By 2050, the world’s population is predicted to reach 9.8 billion and food production through conventional agriculture has been straining the global environment. Moreover, urbanization has continued to reduce farmland capacity and farm labor, but to increase the food miles that demand transportation and food preservation. Urban farming is proposed by scientists to reduce food miles and to serve as a supplement to rural agriculture. As China is estimated to have around two million hectares of rooftop area by 2040, urban rooftop agriculture could be an attractive scheme.

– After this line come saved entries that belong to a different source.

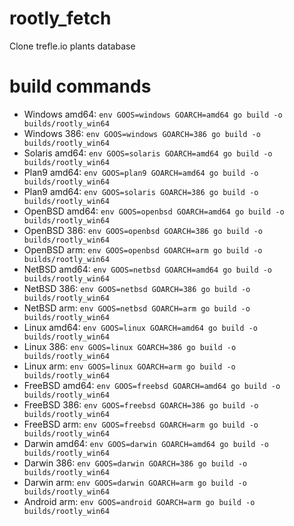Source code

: # rootly_fetch

Clone trefle.io plants database

# build commands
* Windows amd64: ```env GOOS=windows GOARCH=amd64 go build -o builds/rootly_win64``` 
* Windows 386: ```env GOOS=windows GOARCH=386 go build -o builds/rootly_win64``` 
* Solaris amd64: ```env GOOS=solaris GOARCH=amd64 go build -o builds/rootly_win64``` 
* Plan9 amd64: ```env GOOS=plan9 GOARCH=amd64 go build -o builds/rootly_win64``` 
* Plan9 amd64: ```env GOOS=solaris GOARCH=386 go build -o builds/rootly_win64``` 
* OpenBSD amd64: ```env GOOS=openbsd GOARCH=amd64 go build -o builds/rootly_win64``` 
* OpenBSD 386: ```env GOOS=openbsd GOARCH=386 go build -o builds/rootly_win64``` 
* OpenBSD arm: ```env GOOS=openbsd GOARCH=arm go build -o builds/rootly_win64``` 
* NetBSD amd64: ```env GOOS=netbsd GOARCH=amd64 go build -o builds/rootly_win64``` 
* NetBSD 386: ```env GOOS=netbsd GOARCH=386 go build -o builds/rootly_win64``` 
* NetBSD arm: ```env GOOS=netbsd GOARCH=arm go build -o builds/rootly_win64``` 
* Linux amd64: ```env GOOS=linux GOARCH=amd64 go build -o builds/rootly_win64``` 
* Linux 386: ```env GOOS=linux GOARCH=386 go build -o builds/rootly_win64``` 
* Linux arm: ```env GOOS=linux GOARCH=arm go build -o builds/rootly_win64``` 
* FreeBSD amd64: ```env GOOS=freebsd GOARCH=amd64 go build -o builds/rootly_win64``` 
* FreeBSD 386: ```env GOOS=freebsd GOARCH=386 go build -o builds/rootly_win64``` 
* FreeBSD arm: ```env GOOS=freebsd GOARCH=arm go build -o builds/rootly_win64``` 
* Darwin amd64: ```env GOOS=darwin GOARCH=amd64 go build -o builds/rootly_win64``` 
* Darwin 386: ```env GOOS=darwin GOARCH=386 go build -o builds/rootly_win64``` 
* Darwin arm: ```env GOOS=darwin GOARCH=arm go build -o builds/rootly_win64``` 
* Android arm: ```env GOOS=android GOARCH=arm go build -o builds/rootly_win64```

From 2012, the group led by Dr. OW, David W. from South China Botanical Garden of Chinese Academy of Sciences started a research direction on urban rooftop farming. In 2016, they published a paper entitled “Rooftop production of leafy vegetables can be profitable and less contaminated than farm-grown vegetables”. Even though the analysis in that paper showed that it could be profitable to produce safe and nutritious leafy vegetables in Guangzhou, China using a single layer hydroponics set-up, the profit margin was not particularly attractive.

Multilayer production might be a way to increase yield and earnings, and from 2015, Dr. OW, David W., Dr. SU, Yun-Lin and their colleague tested the production of leafy vegetables using a two-layer hydroponic system. Since light quality in the bottom tank was less optimal, the addition of a bottom tank to the hydroponic setup doubled the growing space but actually did not correspondingly double vegetable yield. Supplemental electrical lighting could be used for the bottom-layer production, but sunlight is free and in most developing countries, electricity is limiting. Thus, to increase the necessary lighting, they opted for a cost effective route of using reflectors to direct ambient light to the bottom tank.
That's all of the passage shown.